Mateus Souza
Mateus Souza

Reputation: 11

Can this permutations-listing Racket function be made tail-recursive?

I wrote a function that receives a list and returns a list of all its permutations. It works like:

(define (remove-nth lst n) ; remove the nth element from a list lst
  (append (take lst n)
          (drop lst (+ 1 n))))

(define (perm lst) ; a list of all permutations of lst
  (if (null? (cdr lst))
      (list lst)
      (apply append (map (lambda (i)
                           (map (lambda (sublst) (cons (list-ref lst i)
                                                       sublst))
                                (perm (remove-nth lst i))))
                         (range (length lst))))))

Example:

> (perm '(1 2 3))
'((1 2 3) (1 3 2) (2 1 3) (2 3 1) (3 1 2) (3 2 1))

Can it be made tail-recursive?

P.S. I know there is a permutations function in Racket.
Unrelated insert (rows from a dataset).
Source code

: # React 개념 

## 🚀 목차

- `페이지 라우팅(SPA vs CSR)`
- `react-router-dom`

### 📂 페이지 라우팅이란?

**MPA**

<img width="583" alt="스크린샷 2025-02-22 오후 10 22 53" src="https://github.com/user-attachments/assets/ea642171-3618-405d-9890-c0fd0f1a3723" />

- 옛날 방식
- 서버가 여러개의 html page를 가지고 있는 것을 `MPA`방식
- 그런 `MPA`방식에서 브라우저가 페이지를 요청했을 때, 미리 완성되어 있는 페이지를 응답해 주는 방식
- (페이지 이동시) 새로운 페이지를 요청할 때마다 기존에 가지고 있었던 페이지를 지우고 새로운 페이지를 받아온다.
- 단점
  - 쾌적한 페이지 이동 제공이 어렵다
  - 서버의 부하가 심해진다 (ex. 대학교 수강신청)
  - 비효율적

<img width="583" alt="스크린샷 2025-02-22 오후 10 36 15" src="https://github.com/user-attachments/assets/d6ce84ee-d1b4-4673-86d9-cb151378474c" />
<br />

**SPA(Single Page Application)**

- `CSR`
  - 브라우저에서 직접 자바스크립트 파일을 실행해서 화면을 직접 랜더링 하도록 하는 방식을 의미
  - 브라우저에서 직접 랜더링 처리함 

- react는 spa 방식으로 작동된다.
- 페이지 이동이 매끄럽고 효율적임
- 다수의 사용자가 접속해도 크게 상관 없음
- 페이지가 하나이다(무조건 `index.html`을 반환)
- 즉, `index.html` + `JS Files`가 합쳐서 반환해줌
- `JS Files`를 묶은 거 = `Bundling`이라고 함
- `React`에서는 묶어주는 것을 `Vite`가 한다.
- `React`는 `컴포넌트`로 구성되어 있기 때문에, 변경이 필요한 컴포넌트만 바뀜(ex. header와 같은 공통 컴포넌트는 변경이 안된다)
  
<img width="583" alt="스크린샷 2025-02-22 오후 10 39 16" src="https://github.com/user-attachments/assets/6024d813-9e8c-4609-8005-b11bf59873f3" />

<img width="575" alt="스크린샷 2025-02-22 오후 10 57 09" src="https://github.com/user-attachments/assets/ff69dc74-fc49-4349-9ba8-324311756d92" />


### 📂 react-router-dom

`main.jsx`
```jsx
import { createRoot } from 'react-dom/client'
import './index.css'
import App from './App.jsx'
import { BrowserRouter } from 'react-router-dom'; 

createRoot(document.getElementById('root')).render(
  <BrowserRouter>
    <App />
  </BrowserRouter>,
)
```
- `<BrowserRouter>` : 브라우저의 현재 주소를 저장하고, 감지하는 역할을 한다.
While it is tail-recursive, it uses a different algorithm. I'm curious if the one I wrote can also be made tail-recursive.

Upvotes: 1

Views: 169

Answers (1)

amalloy
amalloy

Reputation: 91907

Any recursive process can be made tail recursive, by explicitly moving to the heap any data that would otherwise be implicitly stored on the stack by recursive calls. Transformation to continuation-passing style is one common, mechanical way of doing this.

But it's not a particularly fruitful avenue to explore without a specific reason in mind. It allocates the same data, after all. And in the case of permutations, any algorithm that yields results as an ordinary list must take up a large amount of space, as there are a large number of results to produce. So, consider why you are asking this: what goal do you hope to achieve by making this tail recursive? With an answer to that, you can consider whether the goal is achievable.